- _What you have to do_
What is needed is an exact transcription of every record, minus the pictures.

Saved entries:
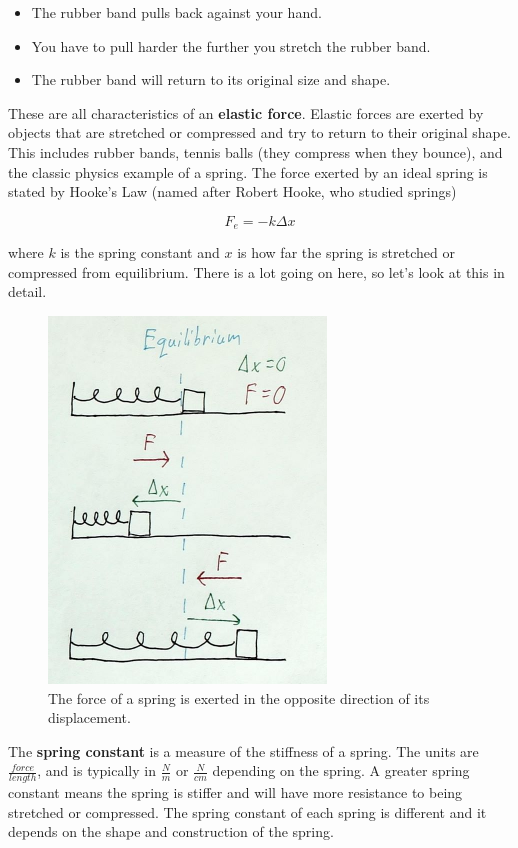 \documentclass[12pt]{book}
\begin{document}
\begin{itemize}
\item The rubber band pulls back against your hand.
\item You have to pull harder the further you stretch the rubber band.
\item The rubber band will return to its original size and shape.
\end{itemize}

These are all characteristics of an \textbf{elastic force}. Elastic forces are exerted by objects that are stretched or compressed and try to return to their original shape. This includes rubber bands, tennis balls (they compress when they bounce), and the classic physics example of a spring. The force exerted by an ideal spring is stated by Hooke's Law (named after Robert Hooke, who studied springs)

\begin{equation}
F_e = -k \Delta x
\label{hooke}
\end{equation}

where $k$ is the spring constant and $x$ is how far the spring is stretched or compressed from equilibrium. There is a lot going on here, so let's look at this in detail.

\begin{figure}[H]
\centering
\includegraphics[scale=0.7]{spring_intro.png}
\caption{The force of a spring is exerted in the opposite direction of its displacement.}
\label{springintro}
\end{figure}

The \textbf{spring constant} is a measure of the stiffness of a spring. The units are $\frac{force}{length}$, and is typically in $\frac{N}{m}$ or $\frac{N}{cm}$ depending on the spring. A greater spring constant means the spring is stiffer and will have more resistance to being stretched or compressed. The spring constant of each spring is different and it depends on the shape and construction of the spring.
\end{document}

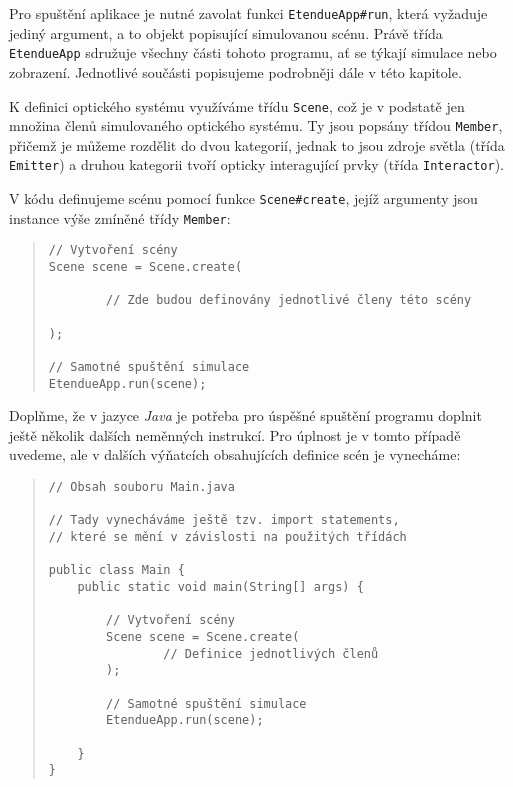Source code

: Pro spuštění aplikace je nutné zavolat funkci \texttt{EtendueApp\#run}, která vyžaduje jediný argument, a to objekt popisující simulovanou scénu. Právě třída \texttt{EtendueApp} sdružuje všechny části tohoto programu, ať se týkají simulace nebo zobrazení. Jednotlivé součásti popisujeme podrobněji dále v této kapitole.

K definici optického systému využíváme třídu \texttt{Scene}, což je v podstatě jen množina členů simulovaného optického systému. Ty jsou popsány třídou \texttt{Member}, přičemž je můžeme rozdělit do dvou kategorií, jednak to jsou zdroje světla (třída \texttt{Emitter}) a druhou kategorii tvoří opticky interagující prvky (třída \texttt{Interactor}).

V kódu definujeme scénu pomocí funkce \texttt{Scene\#create}, jejíž argumenty jsou instance výše zmíněné třídy \texttt{Member}:

\begin{minipage}{\textwidth}\begin{quote}\begin{lstlisting}
// Vytvoření scény
Scene scene = Scene.create(

        // Zde budou definovány jednotlivé členy této scény

);

// Samotné spuštění simulace
EtendueApp.run(scene);
\end{lstlisting}\end{quote}\end{minipage}

Doplňme, že v jazyce \emph{Java} je potřeba pro úspěšné spuštění programu doplnit ještě několik dalších neměnných instrukcí. Pro úplnost je v tomto případě uvedeme, ale v dalších výňatcích obsahujících definice scén je vynecháme:

\begin{minipage}{\textwidth}\begin{quote}\begin{lstlisting}
// Obsah souboru Main.java

// Tady vynecháváme ještě tzv. import statements,
// které se mění v závislosti na použitých třídách

public class Main {
    public static void main(String[] args) {

        // Vytvoření scény
        Scene scene = Scene.create(
                // Definice jednotlivých členů
        );

        // Samotné spuštění simulace
        EtendueApp.run(scene);

    }
}
\end{lstlisting}\end{quote}\end{minipage}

- _Solution for this exercise_
 \documentclass[12pt]{book}
\begin{document}
\begin{itemize}
\item The rubber band pulls back against your hand.
\item You have to pull harder the further you stretch the rubber band.
\item The rubber band will return to its original size and shape.
\end{itemize}

These are all characteristics of an \textbf{elastic force}. Elastic forces are exerted by objects that are stretched or compressed and try to return to their original shape. This includes rubber bands, tennis balls (they compress when they bounce), and the classic physics example of a spring. The force exerted by an ideal spring is stated by Hooke's Law (named after Robert Hooke, who studied springs)

\begin{equation}
F_e = -k \Delta x
\label{hooke}
\end{equation}

where $k$ is the spring constant and $x$ is how far the spring is stretched or compressed from equilibrium. There is a lot going on here, so let's look at this in detail.

\begin{figure}[H]
\centering
\includegraphics[scale=0.7]{spring_intro.png}
\caption{The force of a spring is exerted in the opposite direction of its displacement.}
\label{springintro}
\end{figure}

The \textbf{spring constant} is a measure of the stiffness of a spring. The units are $\frac{force}{length}$, and is typically in $\frac{N}{m}$ or $\frac{N}{cm}$ depending on the spring. A greater spring constant means the spring is stiffer and will have more resistance to being stretched or compressed. The spring constant of each spring is different and it depends on the shape and construction of the spring.
\end{document}

Source code

: Pro spuštění aplikace je nutné zavolat funkci \texttt{EtendueApp\#run}, která vyžaduje jediný argument, a to objekt popisující simulovanou scénu. Právě třída \texttt{EtendueApp} sdružuje všechny části tohoto programu, ať se týkají simulace nebo zobrazení. Jednotlivé součásti popisujeme podrobněji dále v této kapitole.

K definici optického systému využíváme třídu \texttt{Scene}, což je v podstatě jen množina členů simulovaného optického systému. Ty jsou popsány třídou \texttt{Member}, přičemž je můžeme rozdělit do dvou kategorií, jednak to jsou zdroje světla (třída \texttt{Emitter}) a druhou kategorii tvoří opticky interagující prvky (třída \texttt{Interactor}).

V kódu definujeme scénu pomocí funkce \texttt{Scene\#create}, jejíž argumenty jsou instance výše zmíněné třídy \texttt{Member}:

\begin{minipage}{\textwidth}\begin{quote}\begin{lstlisting}
// Vytvoření scény
Scene scene = Scene.create(

        // Zde budou definovány jednotlivé členy této scény

);

// Samotné spuštění simulace
EtendueApp.run(scene);
\end{lstlisting}\end{quote}\end{minipage}

Doplňme, že v jazyce \emph{Java} je potřeba pro úspěšné spuštění programu doplnit ještě několik dalších neměnných instrukcí. Pro úplnost je v tomto případě uvedeme, ale v dalších výňatcích obsahujících definice scén je vynecháme:

\begin{minipage}{\textwidth}\begin{quote}\begin{lstlisting}
// Obsah souboru Main.java

// Tady vynecháváme ještě tzv. import statements,
// které se mění v závislosti na použitých třídách

public class Main {
    public static void main(String[] args) {

        // Vytvoření scény
        Scene scene = Scene.create(
                // Definice jednotlivých členů
        );

        // Samotné spuštění simulace
        EtendueApp.run(scene);

    }
}
\end{lstlisting}\end{quote}\end{minipage}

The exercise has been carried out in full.